The Swiss government announced on February 13 that it was taking action to prevent excessive rises in property prices and high mortgage debts by forcing banks to rein in their lending.
At the request of the Swiss National Bank (SNB) , the government has decided that as of September 30 banks will be obliged to hold an extra one per cent in capital reserves to cover the risk of mortgage loan defaults.
The measure would force banks to retain around an extra SFr3 billion ($3.3 billion) in capital reserves, thus restricting the amount of loans they could issue.
Low interest rates coupled with high rates of immigration have been blamed for the average property price rising by nearly a third within the last decade. In some “hotspot areas”, such as Geneva, prices have increased by an estimated 136 per cent.
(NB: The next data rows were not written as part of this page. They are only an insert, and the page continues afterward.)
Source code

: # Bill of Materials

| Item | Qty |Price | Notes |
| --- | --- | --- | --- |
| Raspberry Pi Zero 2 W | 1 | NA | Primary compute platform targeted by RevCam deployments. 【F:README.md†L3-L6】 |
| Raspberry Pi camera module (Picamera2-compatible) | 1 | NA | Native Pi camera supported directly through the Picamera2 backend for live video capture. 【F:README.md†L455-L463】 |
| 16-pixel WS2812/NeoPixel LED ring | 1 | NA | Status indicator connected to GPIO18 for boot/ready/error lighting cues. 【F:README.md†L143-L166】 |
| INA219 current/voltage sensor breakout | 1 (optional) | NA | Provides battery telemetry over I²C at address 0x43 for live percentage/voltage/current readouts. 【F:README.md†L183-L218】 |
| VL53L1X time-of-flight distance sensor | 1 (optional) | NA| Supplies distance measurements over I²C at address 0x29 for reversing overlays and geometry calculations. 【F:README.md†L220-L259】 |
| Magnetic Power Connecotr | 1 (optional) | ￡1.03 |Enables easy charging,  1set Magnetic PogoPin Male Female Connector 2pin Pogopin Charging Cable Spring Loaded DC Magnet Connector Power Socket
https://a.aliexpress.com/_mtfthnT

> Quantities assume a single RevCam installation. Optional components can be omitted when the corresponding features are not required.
The government could order banks to set aside a maximum of 2.5% extra capital to cover mortgage risk.
(Updated on February 13, 2013)
The indebtedness of households has increased in recent years mainly because of historically low interest rates. These are so low – currently between 2% and 2.5% for a 10-year fixed-rate mortgage – that homeowners don’t hesitate to go deeper into debt in order to buy property whose value keeps rising.
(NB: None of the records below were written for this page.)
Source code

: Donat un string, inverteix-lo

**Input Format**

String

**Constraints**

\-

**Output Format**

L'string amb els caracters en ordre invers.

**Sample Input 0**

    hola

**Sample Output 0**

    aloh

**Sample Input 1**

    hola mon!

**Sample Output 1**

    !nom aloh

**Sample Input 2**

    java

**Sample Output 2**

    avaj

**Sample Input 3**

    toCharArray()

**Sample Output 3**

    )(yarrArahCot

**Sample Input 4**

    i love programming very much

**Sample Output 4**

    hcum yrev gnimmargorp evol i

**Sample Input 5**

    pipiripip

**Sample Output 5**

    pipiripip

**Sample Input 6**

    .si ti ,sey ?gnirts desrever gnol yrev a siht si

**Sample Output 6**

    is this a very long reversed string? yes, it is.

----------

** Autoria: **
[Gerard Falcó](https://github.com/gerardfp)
But the system is also skewing the market. Contrary to most other countries, it is not necessary in Switzerland to pay back the borrowed capital, even after a long period. Internal bank directives only require that a third of the debt be paid off within 20 years or when retirement age is reached.
“In Switzerland, banks do not require the clearing of mortgage debt, while in France or Italy, it has to be paid back in 20 or 30 years,” Thalmann explained. “On the contrary, banks are very happy when they are not paid back, because that is a relatively lucrative market for them.”
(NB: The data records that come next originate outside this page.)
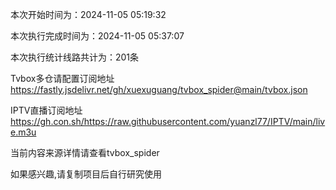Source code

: 
本次开始时间为：2024-11-05 05:19:32

本次执行完成时间为：2024-11-05 05:37:07

本次执行统计线路共计为：201条

Tvbox多仓请配置订阅地址 https://fastly.jsdelivr.net/gh/xuexuguang/tvbox_spider@main/tvbox.json

IPTV直播订阅地址 https://gh.con.sh/https://raw.githubusercontent.com/yuanzl77/IPTV/main/live.m3u

当前内容来源详情请查看tvbox_spider

如果感兴趣,请复制项目后自行研究使用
Mortgage rates have not been this low since 1850.
When calculating the cost of a mortgage loan, banks take a historic average of five per cent.
Currently, the rate for a 10-year fixed rate mortgage is between two per cent and 2.5 per cent. For shorter-term loans or variable-rate mortgages the rate can be as low as one per cent.
There is, however, a perverse effect, because low interest rates have the effect of pushing up property prices.
The Swiss tax system has another peculiarity which encourages debt. In most cantons, owners who occupy their property have to pay tax on the theoretical rental value of their property, as if they were actually receiving that income.
“From the point of view of fiscal theory, the imposition of the rental value tax is a good measure. It provides equality of treatment between the homeowner who uses his or her accommodation and those who rent it out. In effect the owner-landlord who receives rent has to declare that income to the tax authorities,” Thalmann explained.
On one side of the balance sheet, the homeowner who lives in his property has the fictitious rental income added to his or her taxable income. On the other side the taxpayer can include as deductible expenses mortgage interest payments and any expenditures going toward the upkeep of the property. From a tax point of view the owner occupier therefore has an interest in keeping the debt and the interest attached to it.
To limit the risks, the authorities have already urged the banks to reinforce their self-regulation measures in granting mortgage loans. New rules have been in place since July 2012.
Reforming these tax incentives would be one way to put the brake on debt, but previous efforts to do so have come up against popular resistance. “The efforts with a view to reforming the taxation of property did not bear fruit in the past. In the past 13 years, three proposals were rejected at the ballot box, all of which proposed different modifications to the rental value tax,” a recent cabinet statement said.